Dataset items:
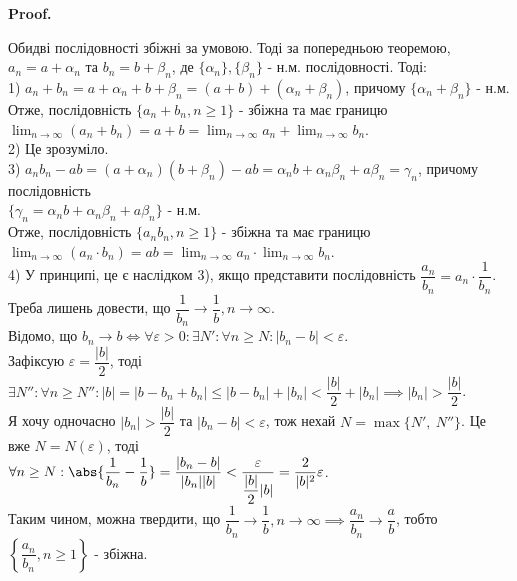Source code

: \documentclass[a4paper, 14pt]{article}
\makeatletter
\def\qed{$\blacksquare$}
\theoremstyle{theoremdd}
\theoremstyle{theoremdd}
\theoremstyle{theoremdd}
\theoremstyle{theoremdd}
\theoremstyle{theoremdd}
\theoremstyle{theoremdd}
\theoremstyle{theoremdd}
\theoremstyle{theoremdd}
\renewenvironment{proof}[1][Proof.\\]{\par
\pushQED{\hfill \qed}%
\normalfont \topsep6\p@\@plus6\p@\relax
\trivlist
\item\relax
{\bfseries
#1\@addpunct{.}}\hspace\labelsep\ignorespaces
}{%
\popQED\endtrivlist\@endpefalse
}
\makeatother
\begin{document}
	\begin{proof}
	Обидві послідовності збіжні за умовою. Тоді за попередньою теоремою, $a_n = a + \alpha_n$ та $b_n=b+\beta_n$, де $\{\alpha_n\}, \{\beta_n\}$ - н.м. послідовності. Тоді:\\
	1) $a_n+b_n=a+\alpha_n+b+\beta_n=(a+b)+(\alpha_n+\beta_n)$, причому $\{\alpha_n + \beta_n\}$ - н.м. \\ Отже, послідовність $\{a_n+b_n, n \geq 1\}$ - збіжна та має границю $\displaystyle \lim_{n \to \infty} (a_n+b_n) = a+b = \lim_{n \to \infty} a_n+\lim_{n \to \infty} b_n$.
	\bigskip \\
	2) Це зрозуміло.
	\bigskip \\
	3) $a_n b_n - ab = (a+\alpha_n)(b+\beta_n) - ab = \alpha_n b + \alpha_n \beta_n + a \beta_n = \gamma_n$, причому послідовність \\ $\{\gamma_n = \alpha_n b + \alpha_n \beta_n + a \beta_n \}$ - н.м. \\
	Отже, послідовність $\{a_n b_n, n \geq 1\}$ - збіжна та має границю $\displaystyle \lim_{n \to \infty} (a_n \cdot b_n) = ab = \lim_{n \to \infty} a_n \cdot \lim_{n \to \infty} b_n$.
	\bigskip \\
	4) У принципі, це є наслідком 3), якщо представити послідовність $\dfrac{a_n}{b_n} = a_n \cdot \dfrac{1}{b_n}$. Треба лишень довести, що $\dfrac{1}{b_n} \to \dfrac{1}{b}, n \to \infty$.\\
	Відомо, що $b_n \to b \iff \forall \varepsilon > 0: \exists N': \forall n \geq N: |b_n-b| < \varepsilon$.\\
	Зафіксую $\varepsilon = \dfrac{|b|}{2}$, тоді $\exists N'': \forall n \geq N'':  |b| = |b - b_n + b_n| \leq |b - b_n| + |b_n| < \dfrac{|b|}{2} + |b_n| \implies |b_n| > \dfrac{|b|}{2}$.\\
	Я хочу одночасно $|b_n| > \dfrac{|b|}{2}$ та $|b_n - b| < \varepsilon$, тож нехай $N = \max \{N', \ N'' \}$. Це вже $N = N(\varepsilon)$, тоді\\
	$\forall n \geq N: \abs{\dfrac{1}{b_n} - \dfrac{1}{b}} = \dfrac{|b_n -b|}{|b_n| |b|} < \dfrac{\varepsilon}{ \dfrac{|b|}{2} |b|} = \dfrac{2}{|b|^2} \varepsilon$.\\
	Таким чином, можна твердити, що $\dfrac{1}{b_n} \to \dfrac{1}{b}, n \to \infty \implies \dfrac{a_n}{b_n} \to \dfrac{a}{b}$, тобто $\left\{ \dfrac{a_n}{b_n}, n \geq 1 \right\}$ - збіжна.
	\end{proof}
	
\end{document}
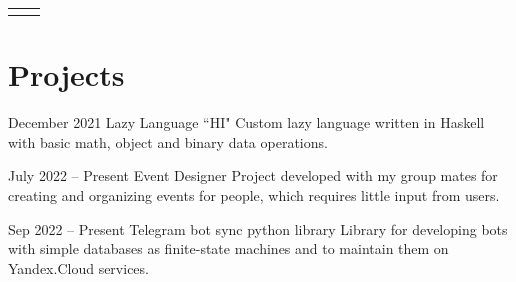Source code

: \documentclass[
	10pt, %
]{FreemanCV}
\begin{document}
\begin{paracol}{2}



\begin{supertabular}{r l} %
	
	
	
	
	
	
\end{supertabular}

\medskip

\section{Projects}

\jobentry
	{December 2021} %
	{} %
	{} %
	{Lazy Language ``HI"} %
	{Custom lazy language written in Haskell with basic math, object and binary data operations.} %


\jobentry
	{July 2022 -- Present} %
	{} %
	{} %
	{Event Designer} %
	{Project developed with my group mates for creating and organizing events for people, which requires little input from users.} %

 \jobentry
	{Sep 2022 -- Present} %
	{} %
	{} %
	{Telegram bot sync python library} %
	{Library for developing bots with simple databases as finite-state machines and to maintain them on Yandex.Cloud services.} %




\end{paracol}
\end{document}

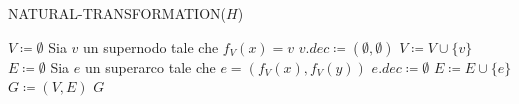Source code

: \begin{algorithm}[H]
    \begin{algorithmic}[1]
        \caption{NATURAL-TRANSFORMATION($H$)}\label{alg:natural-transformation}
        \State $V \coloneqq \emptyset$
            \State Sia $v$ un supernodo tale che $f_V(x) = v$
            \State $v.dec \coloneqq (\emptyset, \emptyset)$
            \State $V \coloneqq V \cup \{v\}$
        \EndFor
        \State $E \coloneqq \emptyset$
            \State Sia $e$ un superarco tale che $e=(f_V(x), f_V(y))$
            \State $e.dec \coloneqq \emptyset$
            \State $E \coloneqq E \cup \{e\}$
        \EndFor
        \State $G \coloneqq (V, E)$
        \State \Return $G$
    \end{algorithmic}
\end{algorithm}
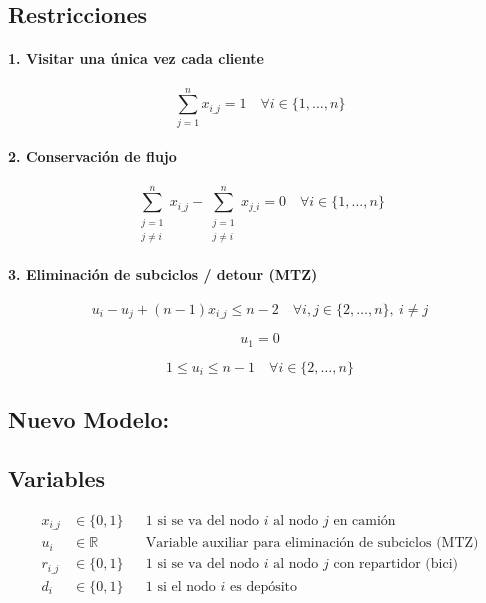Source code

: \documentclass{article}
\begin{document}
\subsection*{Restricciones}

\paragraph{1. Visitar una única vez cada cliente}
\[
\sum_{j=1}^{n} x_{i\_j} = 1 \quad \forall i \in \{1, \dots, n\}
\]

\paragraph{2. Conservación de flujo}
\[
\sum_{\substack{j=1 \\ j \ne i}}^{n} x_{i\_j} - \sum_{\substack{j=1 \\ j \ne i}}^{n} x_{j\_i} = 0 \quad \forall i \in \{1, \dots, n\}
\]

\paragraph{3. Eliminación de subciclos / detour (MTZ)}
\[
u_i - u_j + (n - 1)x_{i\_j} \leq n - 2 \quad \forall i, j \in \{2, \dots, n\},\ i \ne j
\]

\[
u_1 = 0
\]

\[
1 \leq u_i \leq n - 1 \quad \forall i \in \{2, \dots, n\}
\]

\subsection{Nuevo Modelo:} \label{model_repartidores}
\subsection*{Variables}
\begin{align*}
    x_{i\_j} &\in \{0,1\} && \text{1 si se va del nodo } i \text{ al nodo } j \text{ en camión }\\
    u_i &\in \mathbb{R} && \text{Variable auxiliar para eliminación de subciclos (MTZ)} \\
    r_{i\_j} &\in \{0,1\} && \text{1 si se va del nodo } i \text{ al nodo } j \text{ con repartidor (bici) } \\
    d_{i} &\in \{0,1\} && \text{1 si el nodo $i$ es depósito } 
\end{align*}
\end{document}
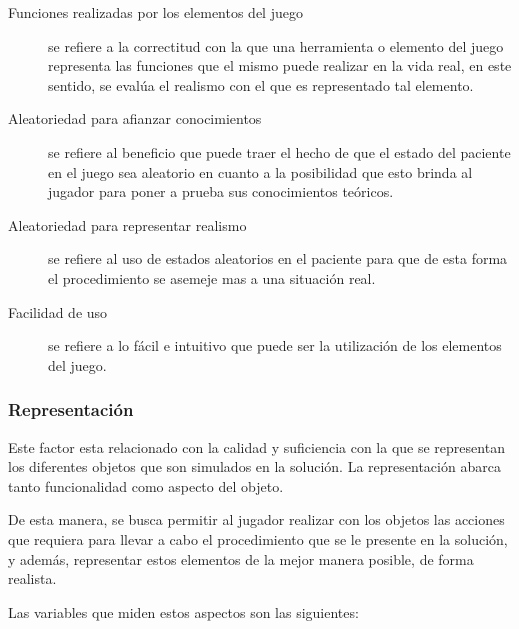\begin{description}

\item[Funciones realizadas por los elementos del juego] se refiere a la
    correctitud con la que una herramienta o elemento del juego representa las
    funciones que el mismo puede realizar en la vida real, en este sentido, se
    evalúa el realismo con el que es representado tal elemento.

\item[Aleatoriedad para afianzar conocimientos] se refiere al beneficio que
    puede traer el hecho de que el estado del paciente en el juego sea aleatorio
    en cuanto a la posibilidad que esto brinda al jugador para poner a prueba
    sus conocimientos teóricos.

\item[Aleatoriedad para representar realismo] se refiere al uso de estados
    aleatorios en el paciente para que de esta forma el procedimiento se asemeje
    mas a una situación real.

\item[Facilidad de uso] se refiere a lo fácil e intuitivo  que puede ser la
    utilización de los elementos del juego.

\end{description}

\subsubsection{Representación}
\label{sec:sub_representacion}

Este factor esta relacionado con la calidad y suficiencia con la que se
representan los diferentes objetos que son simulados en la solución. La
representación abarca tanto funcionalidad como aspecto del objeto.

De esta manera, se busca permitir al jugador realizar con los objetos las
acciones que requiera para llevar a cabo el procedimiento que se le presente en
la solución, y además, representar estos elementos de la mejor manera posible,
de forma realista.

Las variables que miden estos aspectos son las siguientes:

◆ What is being asked ◆
Among the entries above, count the lines that contain the word "estos" and give the number by itself.

◆ Exercise answer ◆
2